Une initiative à laquelle certains habitants du coin prennent également part, plus ponctuellement. Quelque chose que salue Alexis. « Ils nettoient bénévolement tous les jours, mais les gens viennent tout salir après », regrette-t-il. « Tu ramasses aujourd’hui, le lendemain c’est presque pire », ajoute Michel.
« Heureusement qu’ils sont là. Je ne sais pas ce que serait devenu le parc sans eux… »
Alexis
Nouvel habitant près du parc
Fermer le parc la nuit ? Une solution, mais « pas magique »
Mais cette solution ne règle pas tous les problèmes, et reste temporaire. Pour Michel, la solution, même si elle n’est « pas magique », serait de fermer le parc la nuit.
Une proposition que le collectif trouve également pertinente. Celui-ci souhaite même « procéder à la fermeture de la Halle du triangle par une clôture dont l’ouverture serait basée sur les horaires du centre culturel (et donc fermée le soir) ». Mais d’après eux, cette solution « a toujours été rejetée par la Mairie, qui cependant ne propose aucun projet culturel ou associatif pour cette halle ».

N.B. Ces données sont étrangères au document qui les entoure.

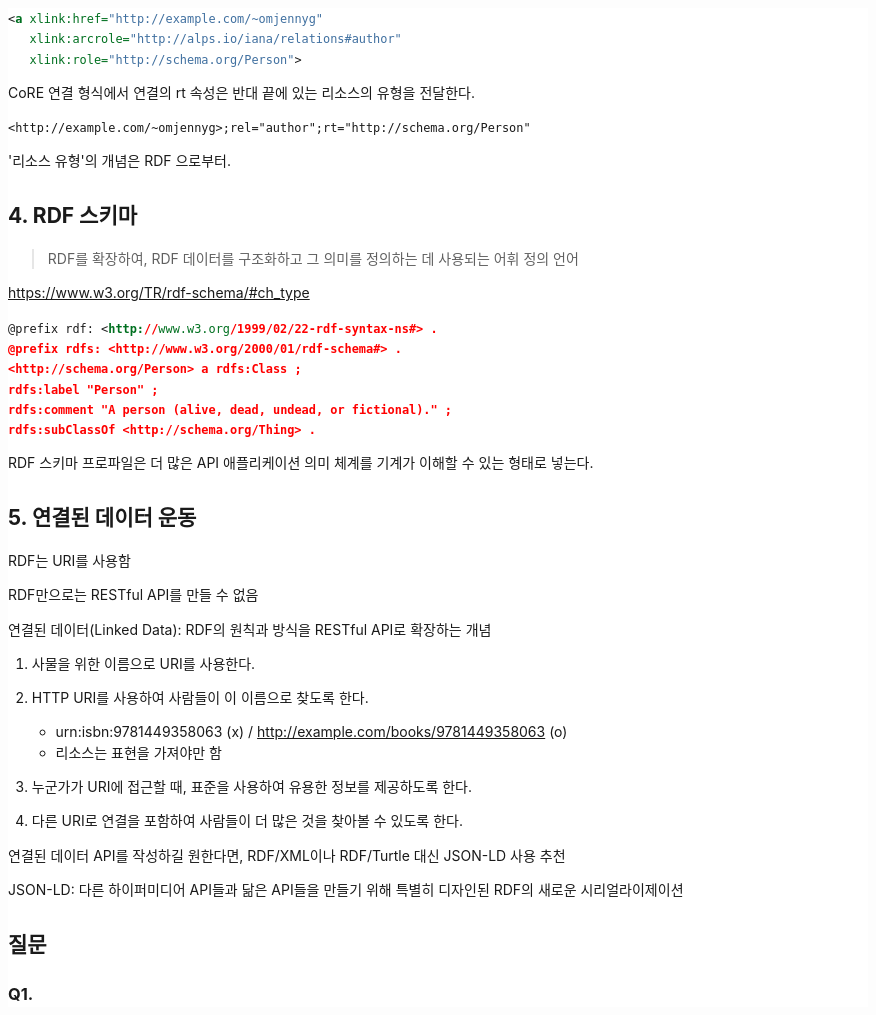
 ```xml
<a xlink:href="http://example.com/~omjennyg"
   xlink:arcrole="http://alps.io/iana/relations#author"
   xlink:role="http://schema.org/Person">
```

CoRE 연결 형식에서 연결의 rt 속성은 반대 끝에 있는 리소스의 유형을 전달한다.

```CoRE
<http://example.com/~omjennyg>;rel="author";rt="http://schema.org/Person"
```

'리소스 유형'의 개념은 RDF 으로부터.

## 4. RDF 스키마

> RDF를 확장하여, RDF 데이터를 구조화하고 그 의미를 정의하는 데 사용되는 어휘 정의 언어

https://www.w3.org/TR/rdf-schema/#ch_type

```rdf
@prefix rdf: <http://www.w3.org/1999/02/22-rdf-syntax-ns#> .
@prefix rdfs: <http://www.w3.org/2000/01/rdf-schema#> .
<http://schema.org/Person> a rdfs:Class ;
rdfs:label "Person" ;
rdfs:comment "A person (alive, dead, undead, or fictional)." ;
rdfs:subClassOf <http://schema.org/Thing> .
```

RDF 스키마 프로파일은 더 많은 API 애플리케이션 의미 체계를 기계가 이해할 수 있는 형태로 넣는다.

## 5. 연결된 데이터 운동

RDF는 URI를 사용함

RDF만으로는 RESTful API를 만들 수 없음

연결된 데이터(Linked Data): RDF의 원칙과 방식을 RESTful API로 확장하는 개념

1. 사물을 위한 이름으로 URI를 사용한다.

2. HTTP URI를 사용하여 사람들이 이 이름으로 찾도록 한다.

   - urn:isbn:9781449358063 (x) / http://example.com/books/9781449358063 (o)
   - 리소스는 표현을 가져야만 함

3. 누군가가 URI에 접근할 때, 표준을 사용하여 유용한 정보를 제공하도록 한다.

4. 다른 URI로 연결을 포함하여 사람들이 더 많은 것을 찾아볼 수 있도록 한다.

연결된 데이터 API를 작성하길 원한다면, RDF/XML이나 RDF/Turtle 대신 JSON-LD 사용 추천

JSON-LD: 다른 하이퍼미디어 API들과 닮은 API들을 만들기 위해 특별히 디자인된 RDF의 새로운 시리얼라이제이션

## 질문

### Q1.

Un examen « des aménagements susceptibles d’apaiser l’environnement »
Contactée, la Ville de Rennes indique que « la problématique relative aux nuisances sonores et à l’occupation de l’espace public au niveau de la halle du Triangle a fait l’objet d’une dynamique de concertation approfondie ». Elle précise qu’une « réunion de travail » s’est tenue en juin, afin « d’examiner les aménagements susceptibles d’apaiser l’environnement sonore et de réguler l’accessibilité à la halle ».
« À l’issue de cette réunion, il a été décidé l’extinction de l’éclairage sous la halle pour rendre cet espace moins propice aux regroupements nocturnes. »
Ville de Rennes
« D’autres solutions envisagées » ont été étudiées, « mais ne peuvent être mises en place pour des questions de sécurité ou d’incompatibilité avec les activités du Triangle en soirée (évacuation, défense incendie) : barrières, grilles fixes, blocs de pierre ».
La Ville a tenu à préciser que la période estivale « s’est caractérisée par une moindre sollicitation concernant les troubles de voisinage ». « Cette observation est corroborée par les échanges avec la Police nationale, qui partage un constat similaire. »
« Des passages sur site sont toutefois régulièrement réalisés par la police municipale, qui fait cesser les infractions constatées lorsqu’elles se présentent. »
Ville de Rennes
Un signalement aurait été reçu mercredi 19 août « au niveau des Col Verts et a été traité conformément à la procédure établie. Une réponse rapide a été apportée et les équipes de terrain ont effectué des passages », conclut la mairie.